All of lore.kernel.org
 help / color / mirror / Atom feed
From: "Estrin, Alex" <alex.estrin-ral2JQCrhuEAvxtiuMwx3w@public.gmane.org>
To: Doug Ledford <dledford-H+wXaHxf7aLQT0dZR+AlfA@public.gmane.org>,
	"Dalessandro,
	Dennis"
	<dennis.dalessandro-ral2JQCrhuEAvxtiuMwx3w@public.gmane.org>,
	"jgg-uk2M96/98Pc@public.gmane.org"
	<jgg-uk2M96/98Pc@public.gmane.org>
Cc: "linux-rdma-u79uwXL29TY76Z2rM5mHXA@public.gmane.org"
	<linux-rdma-u79uwXL29TY76Z2rM5mHXA@public.gmane.org>,
	"Marciniszyn,
	Mike" <mike.marciniszyn-ral2JQCrhuEAvxtiuMwx3w@public.gmane.org>,
	"Weiny, Ira" <ira.weiny-ral2JQCrhuEAvxtiuMwx3w@public.gmane.org>
Subject: RE: [PATCH for-next 16/16] IB/ipoib: Fix for potential no-carrier state
Date: Fri, 26 Jan 2018 17:18:58 +0000	[thread overview]
Message-ID: <F3529576D8E232409F431C309E29399336CFBE19@CRSMSX102.amr.corp.intel.com> (raw)

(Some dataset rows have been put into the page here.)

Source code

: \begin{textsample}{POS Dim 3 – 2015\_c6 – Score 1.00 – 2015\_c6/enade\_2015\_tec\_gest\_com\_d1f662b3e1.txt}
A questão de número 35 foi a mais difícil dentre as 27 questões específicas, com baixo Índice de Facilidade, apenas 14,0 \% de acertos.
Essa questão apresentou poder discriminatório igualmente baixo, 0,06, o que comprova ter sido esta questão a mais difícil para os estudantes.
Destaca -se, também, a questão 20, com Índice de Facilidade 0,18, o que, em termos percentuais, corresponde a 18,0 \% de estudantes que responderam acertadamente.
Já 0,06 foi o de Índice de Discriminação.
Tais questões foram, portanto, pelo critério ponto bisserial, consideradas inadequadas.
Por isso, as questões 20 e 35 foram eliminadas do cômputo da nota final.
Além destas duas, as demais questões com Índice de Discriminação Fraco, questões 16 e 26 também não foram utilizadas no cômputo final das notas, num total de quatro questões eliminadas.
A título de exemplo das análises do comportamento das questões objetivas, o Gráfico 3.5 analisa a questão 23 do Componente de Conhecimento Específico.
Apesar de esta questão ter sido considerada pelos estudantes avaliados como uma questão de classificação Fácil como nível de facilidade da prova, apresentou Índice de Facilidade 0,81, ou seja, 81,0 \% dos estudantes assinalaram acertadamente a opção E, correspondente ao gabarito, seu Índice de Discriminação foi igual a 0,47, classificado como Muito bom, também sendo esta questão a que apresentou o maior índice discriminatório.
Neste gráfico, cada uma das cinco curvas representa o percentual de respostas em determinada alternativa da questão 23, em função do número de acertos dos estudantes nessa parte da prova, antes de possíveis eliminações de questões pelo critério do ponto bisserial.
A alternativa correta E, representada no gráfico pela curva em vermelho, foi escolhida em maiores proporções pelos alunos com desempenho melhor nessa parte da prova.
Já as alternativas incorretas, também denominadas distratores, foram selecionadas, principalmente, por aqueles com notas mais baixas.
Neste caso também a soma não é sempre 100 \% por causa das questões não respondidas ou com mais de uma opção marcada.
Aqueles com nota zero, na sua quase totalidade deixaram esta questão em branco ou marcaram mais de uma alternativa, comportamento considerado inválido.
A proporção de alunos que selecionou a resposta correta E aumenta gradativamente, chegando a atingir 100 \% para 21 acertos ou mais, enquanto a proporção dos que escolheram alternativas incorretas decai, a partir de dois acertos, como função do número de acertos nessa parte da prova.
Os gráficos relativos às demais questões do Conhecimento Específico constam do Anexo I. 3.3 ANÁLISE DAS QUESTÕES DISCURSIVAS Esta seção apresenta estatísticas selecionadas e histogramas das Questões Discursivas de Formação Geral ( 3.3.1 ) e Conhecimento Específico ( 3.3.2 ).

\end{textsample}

In-Reply-To: <1516986011.27592.207.camel-H+wXaHxf7aLQT0dZR+AlfA@public.gmane.org>

> -----Original Message-----
> From: Doug Ledford [mailto:dledford@redhat.com]
> Sent: Friday, January 26, 2018 12:00 PM
> To: Dalessandro, Dennis <dennis.dalessandro@intel.com>; jgg@ziepe.ca
> Cc: linux-rdma@vger.kernel.org; Marciniszyn, Mike <mike.marciniszyn@intel.com>;
> Weiny, Ira <ira.weiny@intel.com>; Estrin, Alex <alex.estrin@intel.com>
> Subject: Re: [PATCH for-next 16/16] IB/ipoib: Fix for potential no-carrier state
> 
> On Fri, 2018-01-26 at 06:33 -0800, Dennis Dalessandro wrote:
> > From: Alex Estrin <alex.estrin@intel.com>
> >
> > On reboot SM can program port pkey table before ipoib registered its
> > event handler, which could result in missing pkey event and leave root
> > interface with initial pkey value from index 0.
> >
> > Since OPA port starts with invalid pkey in index 0, root interface will
> > fail to initialize and stay down with no-carrier flag.
> >
> > For IB ipoib interface may end up with pkey different from value
> > opensm put in pkey table idx 0, resulting in connectivity issues
> > (different mcast groups, for example).
> >
> > Close the window by calling event handler after registration
> > to make sure ipoib pkey is in sync with port pkey table.
> >
> > Reviewed-by: Mike Marciniszyn <mike.marciniszyn@intel.com>
> > Reviewed-by: Ira Weiny <ira.weiny@intel.com>
> > Signed-off-by: Alex Estrin <alex.estrin@intel.com>
> > Signed-off-by: Dennis Dalessandro <dennis.dalessandro@intel.com>
> > ---
> >  drivers/infiniband/ulp/ipoib/ipoib_main.c |    3 +++
> >  1 files changed, 3 insertions(+), 0 deletions(-)
> >
> > diff --git a/drivers/infiniband/ulp/ipoib/ipoib_main.c
> b/drivers/infiniband/ulp/ipoib/ipoib_main.c
> > index 5930c7d..161ba8c 100644
> > --- a/drivers/infiniband/ulp/ipoib/ipoib_main.c
> > +++ b/drivers/infiniband/ulp/ipoib/ipoib_main.c
> > @@ -2306,6 +2306,9 @@ void ipoib_set_dev_features(struct ipoib_dev_priv
> *priv, struct ib_device *hca)
> >  			      priv->ca, ipoib_event);
> >  	ib_register_event_handler(&priv->event_handler);
> >
> > +	/* call event handler to ensure pkey in sync */
> > +	queue_work(ipoib_workqueue, &priv->flush_heavy);
> > +
> 
> This seems like a bit of a sledgehammer to the issue.  Looking through
> ipoib_add_port(), the real race is that we have to call ib_query_pkey()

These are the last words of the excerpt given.